The white heat* of the revolution that we're currently in really will change everything. It's already started. But the current is getting faster and if we don't take drastic measures, we'll get swept away.

Does that sound alarmist? Of course it does. But if you're not prepared to think about it, you definitely should be alarmed. The world is changing and it will keep changing, until we can't ignore it.

What can we do about it? We can try to understand it. We can look for and anticipate the changes. What is a threat for someone that doesn't "get it" is an opportunity for someone else that does.

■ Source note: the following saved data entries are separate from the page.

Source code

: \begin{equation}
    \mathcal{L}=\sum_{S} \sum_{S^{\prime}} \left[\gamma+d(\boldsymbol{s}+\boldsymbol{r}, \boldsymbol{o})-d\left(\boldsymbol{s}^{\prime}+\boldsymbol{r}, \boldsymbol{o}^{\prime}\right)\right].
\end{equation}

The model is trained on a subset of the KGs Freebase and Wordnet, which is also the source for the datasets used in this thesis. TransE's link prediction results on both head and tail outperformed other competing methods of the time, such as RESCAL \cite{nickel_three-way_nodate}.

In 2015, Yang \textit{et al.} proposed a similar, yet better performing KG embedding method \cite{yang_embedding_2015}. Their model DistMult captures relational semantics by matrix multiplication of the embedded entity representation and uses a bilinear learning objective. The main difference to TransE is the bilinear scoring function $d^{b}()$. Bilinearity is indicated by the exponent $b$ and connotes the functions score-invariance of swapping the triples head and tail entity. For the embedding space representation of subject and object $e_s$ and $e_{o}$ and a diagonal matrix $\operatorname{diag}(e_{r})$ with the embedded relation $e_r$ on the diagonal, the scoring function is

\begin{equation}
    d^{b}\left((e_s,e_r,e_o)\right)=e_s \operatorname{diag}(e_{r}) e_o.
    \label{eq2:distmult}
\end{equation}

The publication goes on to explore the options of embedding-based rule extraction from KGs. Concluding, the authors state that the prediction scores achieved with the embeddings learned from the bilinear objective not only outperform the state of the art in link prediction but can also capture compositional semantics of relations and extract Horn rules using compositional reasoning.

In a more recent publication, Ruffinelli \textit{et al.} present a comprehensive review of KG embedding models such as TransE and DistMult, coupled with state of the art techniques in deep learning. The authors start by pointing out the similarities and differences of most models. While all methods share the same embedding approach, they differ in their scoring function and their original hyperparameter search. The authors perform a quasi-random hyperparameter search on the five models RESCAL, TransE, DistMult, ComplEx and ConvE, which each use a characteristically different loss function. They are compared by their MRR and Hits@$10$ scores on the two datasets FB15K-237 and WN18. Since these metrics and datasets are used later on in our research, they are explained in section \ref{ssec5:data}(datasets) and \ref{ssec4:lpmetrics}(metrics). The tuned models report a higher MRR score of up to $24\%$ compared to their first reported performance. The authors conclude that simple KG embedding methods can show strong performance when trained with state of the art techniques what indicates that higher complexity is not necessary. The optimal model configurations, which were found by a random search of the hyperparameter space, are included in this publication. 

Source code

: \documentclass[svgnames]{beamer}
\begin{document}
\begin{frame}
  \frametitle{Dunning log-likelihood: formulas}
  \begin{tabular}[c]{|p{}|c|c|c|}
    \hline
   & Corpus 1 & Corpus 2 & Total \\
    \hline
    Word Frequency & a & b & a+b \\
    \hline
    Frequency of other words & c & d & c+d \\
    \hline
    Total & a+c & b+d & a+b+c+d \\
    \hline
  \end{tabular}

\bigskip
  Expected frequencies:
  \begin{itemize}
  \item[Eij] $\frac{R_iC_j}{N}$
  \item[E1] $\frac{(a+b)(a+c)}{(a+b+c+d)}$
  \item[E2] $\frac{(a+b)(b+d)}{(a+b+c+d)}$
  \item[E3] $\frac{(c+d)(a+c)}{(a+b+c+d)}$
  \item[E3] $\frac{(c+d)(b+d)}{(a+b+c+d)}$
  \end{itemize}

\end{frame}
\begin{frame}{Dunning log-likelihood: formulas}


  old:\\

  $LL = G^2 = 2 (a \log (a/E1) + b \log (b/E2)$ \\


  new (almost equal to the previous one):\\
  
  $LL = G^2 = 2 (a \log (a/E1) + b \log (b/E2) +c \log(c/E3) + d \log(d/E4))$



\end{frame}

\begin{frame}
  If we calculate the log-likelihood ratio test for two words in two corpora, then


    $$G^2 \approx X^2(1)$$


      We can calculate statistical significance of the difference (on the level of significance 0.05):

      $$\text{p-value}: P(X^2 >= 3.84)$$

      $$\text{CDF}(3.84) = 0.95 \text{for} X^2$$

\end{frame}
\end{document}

I do hope that everyone "gets it" because this is the best chance we'll ever have to benefit from the biggest changes the world has ever seen. If we get it right, it will be a wonderful thing for everyone. If we get it wrong, well, at the very least it will be the biggest missed opportunity in history

A computer in your pocket

A computer in your pocket? Yes. It's what we used to quaintly call a telephone. There's just room for that and - wait for it - a cinema quality video camera as well (minus the lens). Driverless cars? They're just around the corner, probably parking themselves in a tight spot and making a better job of it than you ever could.

Do you remember years ago - actually only about five years back - when it was easy to predict, say, three years into the future? Not any more. Would anyone care to tell me what new consumer electronic products will be released in a year? I reckon we're on about nine months now, and the timeframe is getting shorter all the time.

And it's not just the familiar Moore's law that's at play here. With social media, an idea can traverse the globe in seconds. And the end point of an electronic idea is no longer someone's desktop computer but their phone, or, tomorrow, perhaps, their wristwatch - or even their retina.

Products can live or die by the merest whiff of information, whether it turns out to be right or wrong.

Ever since it started, RedShark has been talking about this stuff, but years before RedShark, I've been fascinated by the way that technology changes. For people like me, it's intriguing and exciting. For some people, it's somewhere between boring and terrifying. Some people love change. Others can't cope with it.

I'm old enough to remember when the pinnacle of technological achievement was a valve radiogram. And pretty clever it was too. It was everything you could want in home entertainment all crammed into something the size of a sideboard.

When you looked inside these things, as I did, often, they were pretty dusty, but there was the unmissable glow of five or six valves (tubes), some chunky capacitors and resistors, and - here's precision for you - the variable capacitor for tuning the AM was coupled to the tuning dial with a piece of stretchy string. All the interconnecting wires were like hose pipes by today's standards, and you could solder them with your eyes closed.


One of today's smartphones would have looked like an alien artifact next to one of those radiograms. There would have been absolutely no way to know how it worked or even what it was. It would just have been a piece of plastic with some miniature bits inside that could have been anything. We certainly wouldn't have known that, with it, anyone could make a video and have it visible to the entire world within a few minutes: still less that it would have been in high definition - or even 4K in the case of the Galaxy Note 3.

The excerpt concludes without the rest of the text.